Bruna Benevides, da Antra, enxerga na medida parte de uma “agenda global antitrans”. A entidade, em conjunto com o Ibrat, protocolou no STF a ADI 7.806 contra o que classificam como “resolução transfóbica e negacionista”.

“O CFM ignora o diálogo com a população afetada”, critica Benevides. “Esta medida violenta força nossa comunidade à automedicação, expondo pessoas a riscos sem acompanhamento profissional adequado.”

Kaleb Salgado, coordenador do Ibrat-DF, reforça: “A resolução despreza décadas de consenso médico sobre processos transexualizadores, criando barreiras que levam jovens à automedicação e à clandestinidade. O que demandamos é acesso seguro a tratamentos especializados.”

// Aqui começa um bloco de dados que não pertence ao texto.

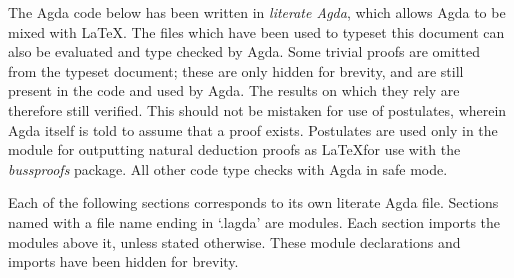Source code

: 
The Agda code below has been written in \emph{literate Agda}, which allows Agda
to be mixed with \LaTeX. The files which have been used to typeset this document
can also be evaluated and type checked by Agda. Some trivial proofs are omitted
from the typeset document; these are only hidden for brevity, and are still
present in the code and used by Agda. The results on which they rely are
therefore still verified. This should not be mistaken for use of postulates,
wherein Agda itself is told to assume that a proof exists. Postulates are used
only in the module for outputting natural deduction proofs as \LaTeX for use
with the \emph{bussproofs} package. All other code type checks with Agda in safe
mode.

Each of the following sections corresponds to its own literate Agda file.
Sections named with a file name ending in `.lagda' are modules. Each section
imports the modules above it, unless stated otherwise. These module declarations
and imports have been hidden for brevity.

Maktus Fabiano, coordenador-geral do DCE e militante do Coletivo Juntos, contrasta a decisão com avanços recentes, como as cotas para pessoas trans na UnB: “Em 2025, é inaceitável que o CFM imponha exigências desproporcionais, como laudos e idade mínima para cirurgias, quando esses requisitos não se aplicam a procedimentos não trans. Isso patologiza identidades e viola a autonomia sobre nossos corpos.”

Representando o Mães pela Diversidade, Rejane Costa, relatou os impactos da burocracia na vida do filho, que só pôde iniciar a transição hormonal aos 18 anos, seis anos após sua autoidentificação: “Se ele tivesse tido acesso ao tratamento no momento certo, seu sofrimento teria sido menor. A nova resolução, sob o pretexto de ‘proteção’, nega a evidência científica: o reconhecimento precoce da identidade evita adoecimento mental. É transfobia institucional.”

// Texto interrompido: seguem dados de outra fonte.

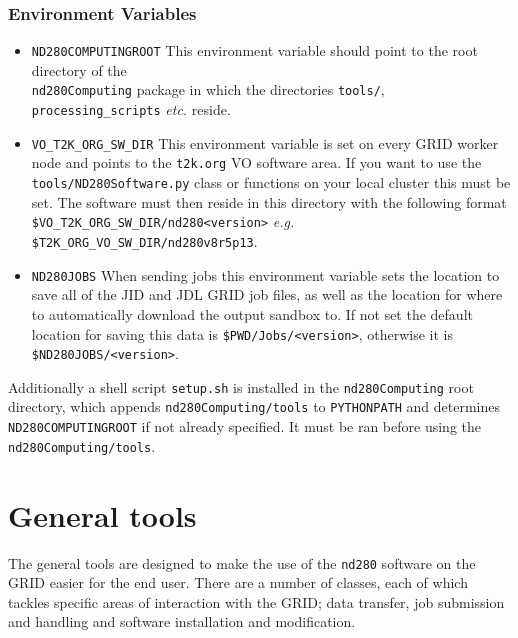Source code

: \documentclass[11pt]{article}
\begin{document}
\subsubsection*{Environment Variables}
 \begin{itemize}
\item \verb+ND280COMPUTINGROOT+
This environment variable should point to the root directory of the\\
\verb+nd280Computing+ package in which the directories \verb+tools/+,
\verb+processing_scripts+ \textit{etc.} reside. 
 
\item \verb+VO_T2K_ORG_SW_DIR+
This environment variable is set on every GRID worker node and points to the \verb+t2k.org+ VO software area. If you want to use the \verb+tools/ND280Software.py+ class or functions on your local cluster this must be set. The software must then reside in this directory with the following format \verb+$VO_T2K_ORG_SW_DIR/nd280<version>+ \textit{e.g.} \verb+$T2K_ORG_VO_SW_DIR/nd280v8r5p13+.
 
\item \verb+ND280JOBS+
When sending jobs this environment variable sets the location to save
all of the JID and JDL GRID job files, as well as the location for
where to automatically download the output sandbox to. If not set the
default location for saving this data is \verb+$PWD/Jobs/<version>+,
otherwise it is \verb+$ND280JOBS/<version>+.
\end{itemize}

Additionally a shell script \verb+setup.sh+ is installed in the
\verb+nd280Computing+ root directory, which appends
\verb+nd280Computing/tools+ to \verb+PYTHONPATH+ and determines
\verb+ND280COMPUTINGROOT+ if not already specified. It must be ran
before using the \verb+nd280Computing/tools+.

\clearpage
\section{General tools}
\label{sec:general}

The general tools are designed to make the use of the \verb+nd280+ software
on the GRID easier for the end user. There are a number of classes,
each of which tackles specific areas of interaction with the GRID;
data transfer, job submission and handling and software installation
and modification.
\end{document}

Integrantes do movimento Mães Pela Diversidade seguram cartaz “Buzine contra a transfobia”. Foto: Camila Araujo

Para enfrentar a chamada “vulnerabilidade normativa”, a médica Cecília Vianna defende que o Ministério da Saúde deveria emitir uma resolução afirmando explicitamente os direitos das pessoas trans. “A omissão do ministério abre espaço para medidas autoritárias. Já deveria existir um protocolo nacional estabelecendo diretrizes claras sobre esses cuidados”, afirma. 

Enquanto essa regulamentação federal não existe, profissionais e pacientes podem recorrer a documentos internacionais como as Normas de Cuidados para Pessoas Transgênero da WPATH ou ao protocolo municipal de São Paulo como referências para o atendimento adequado.

O autor da polêmica resolução do CFM é o ginecologista Raphael Câmara Medeiros Parente, conhecido por posições conservadoras. Parente foi relator da norma que proibiu assistolias fetais em abortos legais após 22 semanas – medida suspensa pelo STF, mas que depois inspirou o PL Antiaborto por Estupro. Eleito conselheiro pelo Rio de Janeiro, o médico já defendeu publicamente a abstinência sexual como método contraceptivo para adolescentes e ocupou cargo de secretário no Ministério da Saúde durante o governo Bolsonaro.

Relator de resolução controversa publicada pelo CFM, Raphael Câmara Medeiros Parente. Foto: Fabio Rodrigues Pozzebom/Agência Brasil

A atual gestão do CFM, que segue até 2029, inclui outros integrantes polêmicos: médicos que promoveram o uso da cloroquina contra Covid-19 durante a pandemia e uma conselheira que celebrou os atos golpistas de 8 de janeiro. Em nota oficial, o Conselho alega que a nova resolução busca “atualizar regras para aprimorar o atendimento médico”.